I have recently retired from Université Laval in Quebec, where I held a senior Canada research chair and was a full professor in the department of biology. I continue my work as an emeritus professor and researcher at Université Laval and the Centre for Northern Studies—Centre d'études nordiques, which is the inter-university research centre in support of sustainable development in the north. I was scientific director of the Centre d'études nordiques for eight years and I am a founding member of ArcticNet, the Canadian network for northern research and for knowledge co-production with Inuit and first nations.

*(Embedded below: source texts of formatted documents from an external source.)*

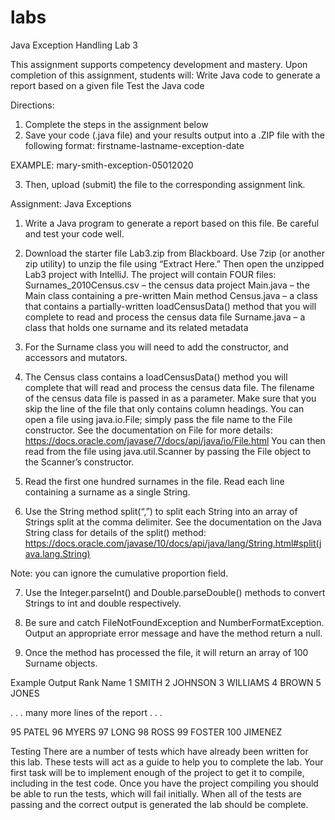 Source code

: # labs
Java Exception Handling
Lab 3

This assignment supports competency development and mastery.  Upon completion of this assignment, students will:
Write Java code to generate a report based on a given file
Test the Java code

Directions:
1. Complete the steps in the assignment below
2. Save your code (.java file) and your results output into a .ZIP file with the following format: firstname-lastname-exception-date

EXAMPLE: mary-smith-exception-05012020

3. Then, upload (submit) the file to the corresponding assignment link.

Assignment: Java Exceptions
1. Write a Java program to generate a report based on this file. Be careful and test your code well. 

2. Download the starter file Lab3.zip from Blackboard. Use 7zip (or another zip utility) to unzip the file using “Extract Here.” Then open the unzipped Lab3 project with IntelliJ.  The project will contain FOUR files:
Surnames_2010Census.csv – the census data project
Main.java – the Main class containing a pre-written Main method
Census.java – a class that contains a partially-written loadCensusData() method that you will complete to read and process the census data file
Surname.java – a class that holds one surname and its related metadata
3. For the Surname class you will need to add the constructor, and accessors and mutators.

4. The Census class contains a loadCensusData() method you will complete that will read and process the census data file. The filename of the census data file is passed in as a parameter. Make sure that you skip the line of the file that only contains column headings.
You can open a file using java.io.File; simply pass the file name to the File constructor. See the documentation on File for more details: https://docs.oracle.com/javase/7/docs/api/java/io/File.html
You can then read from the file using java.util.Scanner by passing the File object to the Scanner’s constructor. 

5. Read the first one hundred surnames in the file. Read each line containing a surname as a single String. 


6. Use the String method split(“,”) to split each String into an array of Strings split at the comma delimiter. See the documentation on the Java String class for details of the split() method:
https://docs.oracle.com/javase/10/docs/api/java/lang/String.html#split(java.lang.String) 

Note: you can ignore the cumulative proportion field.

7.  Use the Integer.parseInt() and Double.parseDouble() methods to convert Strings to int and double respectively.

8.  Be sure and catch FileNotFoundException and NumberFormatException. Output an appropriate error message and have the method return a null.

9.  Once the method has processed the file, it will return an array of 100 Surname objects.

Example Output
Rank	Name
1		SMITH
2		JOHNSON
3		WILLIAMS
4		BROWN
5		JONES

. . . many more lines of the report . . .

95		PATEL
96		MYERS
97		LONG
98		ROSS
99		FOSTER
100		JIMENEZ

Testing
There are a number of tests which have already been written for this lab. These tests will act as a guide to help you to complete the lab. Your first task will be to implement enough of the project to get it to compile, including in the test code. Once you have the project compiling you should be able to run the tests, which will fail initially. When all of the tests are passing and the correct output is generated the lab should be complete.

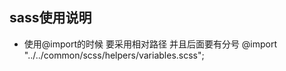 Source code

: ## sass使用说明
* 使用@import的时候 要采用相对路径 并且后面要有分号
      @import "../../common/scss/helpers/variables.scss";
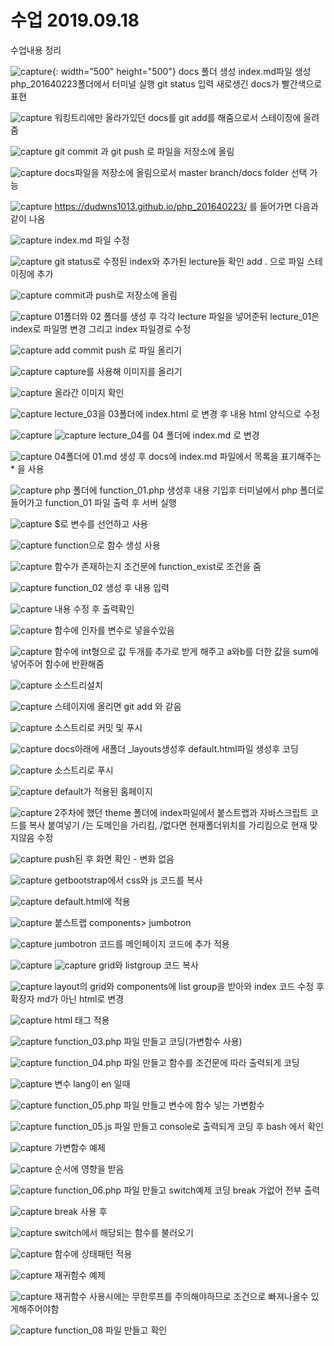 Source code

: # 수업 2019.09.18
수업내용 정리

![capture](./images/1.PNG){: width="500" height="500"}
docs 폴더 생성 index.md파일 생성 php_201640223폴더에서 터미널 실행
git status 입력 새로생긴 docs가 빨간색으로 표현

![capture](./images/2.PNG)
워킹트리에만 올라가있던 docs를 git add를 해줌으로서 스테이징에 올려줌

![capture](./images/3.PNG)
git commit 과 git push 로 파일을 저장소에 올림

![capture](./images/4.PNG)
docs파일을 저장소에 올림으로서 master branch/docs folder 선택 가능

![capture](./images/5.PNG)
https://dudwns1013.github.io/php_201640223/ 를 들어가면 다음과 같이 나옴

![capture](./images/6.PNG)
index.md 파일 수정

![capture](./images/7.PNG)
git status로 수정된 index와 추가된 lecture들 확인
add . 으로 파일 스테이징에 추가 

![capture](./images/8.PNG)
commit과 push로 저장소에 올림

![capture](./images/9.PNG)
01폴더와 02 폴더를 생성 후 각각 lecture 파일을 넣어준뒤 lecture_01은 index로 파일명 변경
그리고 index 파일경로 수정

![capture](./images/10.PNG)
add commit push 로 파일 올리기

![capture](./images/11.PNG)
capture를 사용해 이미지를 올리기

![capture](./images/12.PNG)
올라간 이미지 확인

![capture](./images/13.PNG)
lecture_03을 03폴더에 index.html 로 변경 후 내용 html 양식으로 수정

![capture](./images/14.PNG)
![capture](./images/15.PNG)
lecture_04를 04 폴더에 index.md 로 변경

![capture](./images/16.PNG)
04폴더에 01.md 생성 후 docs에 index.md 파일에서 목록을 표기해주는 * 을 사용

![capture](./images/17.PNG)
php 폴더에 function_01.php 생성후 내용 기입후 터미널에서 php 폴더로 들어가고
function_01 파일 출력 후 서버 실행

![capture](./images/18.PNG)
$로 변수를 선언하고 사용

![capture](./images/19.PNG)
function으로 함수 생성 사용

![capture](./images/20.PNG)
함수가 존재하는지 조건문에 function_exist로 조건을 줌

![capture](./images/21.PNG)
function_02 생성 후 내용 입력

![capture](./images/22.PNG)
내용 수정 후 출력확인

![capture](./images/23.PNG)
함수에 인자를 변수로 넣을수있음

![capture](./images/29.PNG)
함수에 int형으로 값 두개를 추가로 받게 해주고 a와b를 더한 값을 sum에 넣어주어 함수에 반환해줌

![capture](./images/30.PNG)
소스트리설치

![capture](./images/31.PNG)
스테이지에 올리면 git add 와 같음

![capture](./images/32.PNG)
소스트리로 커밋 및 푸시

![capture](./images/33.PNG)
docs아래에 새폴더 _layouts생성후 default.html파일 생성후 코딩

![capture](./images/34.PNG)
소스트리로 푸시

![capture](./images/35.PNG)
default가 적용된 홈페이지

![capture](./images/36.PNG)
2주차에 했던 theme 폴더에 index파일에서 붙스트랩과 자바스크립트 코드를 복사 붙여넣기
/는 도메인을 가리킴, /없다면 현재폴더위치를 가리킴으로 현재 맞지않음 수정

![capture](./images/37.PNG)
push된 후 화면 확인 - 변화 없음

![capture](./images/38.PNG)
getbootstrap에서 css와 js 코드를 복사

![capture](./images/39.PNG)
default.html에 적용

![capture](./images/40.PNG)
붙스트랩 components> jumbotron

![capture](./images/41.PNG)
jumbotron 코드를 메인페이지 코드에 추가 적용

![capture](./images/42.PNG)
![capture](./images/43.PNG)
grid와 listgroup 코드 복사

![capture](./images/44.PNG)
layout의 grid와 components에 list group을 받아와 index 코드 수정 후 확장자 md가 아닌 html로 변경

![capture](./images/45.PNG)
html 태그 적용

![capture](./images/46.PNG)
function_03.php 파일 만들고 코딩(가변함수 사용)

![capture](./images/47.PNG)
function_04.php 파일 만들고 함수를 조건문에 따라 출력되게 코딩

![capture](./images/48.PNG)
변수 lang이 en 일때

![capture](./images/49.PNG)
function_05.php 파일 만들고 변수에 함수 넣는 가변함수

![capture](./images/50.PNG)
function_05.js 파일 만들고 console로 출력되게 코딩 후 bash 에서 확인

![capture](./images/51.PNG)
가변함수 예제

![capture](./images/52.PNG)
순서에 영향을 받음

![capture](./images/53.PNG)
function_06.php 파일 만들고 switch예제 코딩 break 가없어 전부 출력

![capture](./images/54.PNG)
break 사용 후

![capture](./images/55.PNG)
switch에서 해당되는 함수를 불러오기

![capture](./images/56.PNG)
함수에 상태패턴 적용

![capture](./images/57.PNG)
재귀함수 예제

![capture](./images/58.PNG)
재귀함수 사용시에는 무한루프를 주의해야하므로 조건으로 빠져나올수 있게해주어야함

![capture](./images/59.PNG)
function_08 파일 만들고 확인

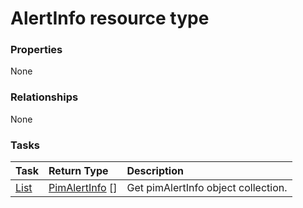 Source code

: # AlertInfo resource type



### Properties
None

### Relationships
None


### Tasks

| Task		   | Return Type	|Description|
|:---------------|:--------|:----------|
|[List](../api/pimalertinfo_list.md) | [PimAlertInfo](pimalertinfo.md) [] |Get pimAlertInfo object collection. |

<!-- uuid: 5a09af9a-fd25-432b-b019-f5cbfe4e43f5
2015-10-12 23:19:38 UTC --> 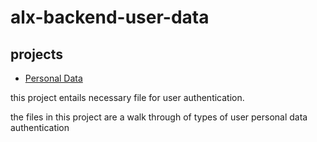 # alx-backend-user-data

## projects

- [Personal Data](./0x00-personal_data/)

this project entails necessary file for user authentication.

the files in this project are a walk through of types of user personal data authentication
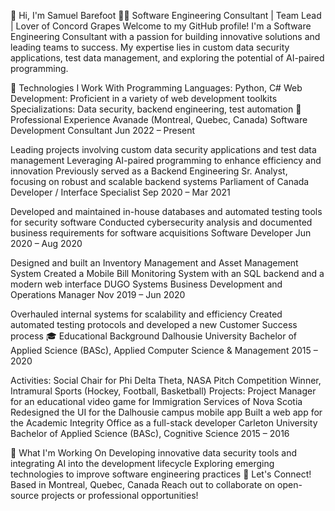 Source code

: 👋 Hi, I'm Samuel Barefoot
👨‍💻 Software Engineering Consultant | Team Lead | Lover of Concord Grapes
Welcome to my GitHub profile! I'm a Software Engineering Consultant with a passion for building innovative solutions and leading teams to success. My expertise lies in custom data security applications, test data management, and exploring the potential of AI-paired programming.

🔧 Technologies I Work With
Programming Languages: Python, C#
Web Development: Proficient in a variety of web development toolkits
Specializations: Data security, backend engineering, test automation
💼 Professional Experience
Avanade (Montreal, Quebec, Canada)
Software Development Consultant
Jun 2022 – Present

Leading projects involving custom data security applications and test data management
Leveraging AI-paired programming to enhance efficiency and innovation
Previously served as a Backend Engineering Sr. Analyst, focusing on robust and scalable backend systems
Parliament of Canada
Developer / Interface Specialist
Sep 2020 – Mar 2021

Developed and maintained in-house databases and automated testing tools for security software
Conducted cybersecurity analysis and documented business requirements for software acquisitions
Software Developer
Jun 2020 – Aug 2020

Designed and built an Inventory Management and Asset Management System
Created a Mobile Bill Monitoring System with an SQL backend and a modern web interface
DUGO Systems
Business Development and Operations Manager
Nov 2019 – Jun 2020

Overhauled internal systems for scalability and efficiency
Created automated testing protocols and developed a new Customer Success process
🎓 Educational Background
Dalhousie University
Bachelor of Applied Science (BASc), Applied Computer Science & Management
2015 – 2020

Activities: Social Chair for Phi Delta Theta, NASA Pitch Competition Winner, Intramural Sports (Hockey, Football, Basketball)
Projects:
Project Manager for an educational video game for Immigration Services of Nova Scotia
Redesigned the UI for the Dalhousie campus mobile app
Built a web app for the Academic Integrity Office as a full-stack developer
Carleton University
Bachelor of Applied Science (BASc), Cognitive Science
2015 – 2016

🌱 What I'm Working On
Developing innovative data security tools and integrating AI into the development lifecycle
Exploring emerging technologies to improve software engineering practices
🚀 Let's Connect!
Based in Montreal, Quebec, Canada
Reach out to collaborate on open-source projects or professional opportunities!


<!---
samblam/samblam is a ✨ special ✨ repository because its `README.md` (this file) appears on your GitHub profile.
You can click the Preview link to take a look at your changes.
--->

Over the course of my career, I have witnessed first hand the enormous impacts of climate change in the Canadian north. In consultation and partnership with federal agencies and Inuit communities, we established a small research station on Ward Hunt Island, on the northernmost coast of Canada in a region now referred to as the “last ice area”. This Canadian station is the furthest north in the world. It is 4,000 kilometres due north of us here in Ottawa and it is logistically supported each year by the vitally important federal agency, the polar continental shelf program.
During these recent decades, we have seen and reported on massive changes in this far northern region of the Canadian Arctic. These are driven by recent warming and are without precedent for thousands of years. For example, the ancient ice shelves—thick permanent ice that fringed the northern coast of Nunavut until very recently—have largely melted and collapsed into the Arctic Ocean. We now observe that many of our northern glaciers are also shrinking at accelerating rates, resulting in the further extinction of unique habitats and biodiversity.
At the same time, I have had the great honour and privilege of working with indigenous elders, communities and young people in the north and to witness their resilience to change. I have been humbled by their depth of indigenous connection to northern lands and seas, and by their deep knowledge and sense of connectedness of people, the natural world and the environment.
Other testimonies to this committee have drawn attention to how the lack of a Canadian strategy for Arctic science is holding us all back, whether that research be southern-led, indigenous-led or co-produced knowledge. I would like to add my voice to this concern.
In my professional activities over the decades, I've had the opportunity to sit on many research advisory and funding panels in Canada and abroad, including, at present, on the scientific advisory board for the Alfred-Wegener-Institut in Germany, which is the largest research institute in the world conducting Arctic climate research.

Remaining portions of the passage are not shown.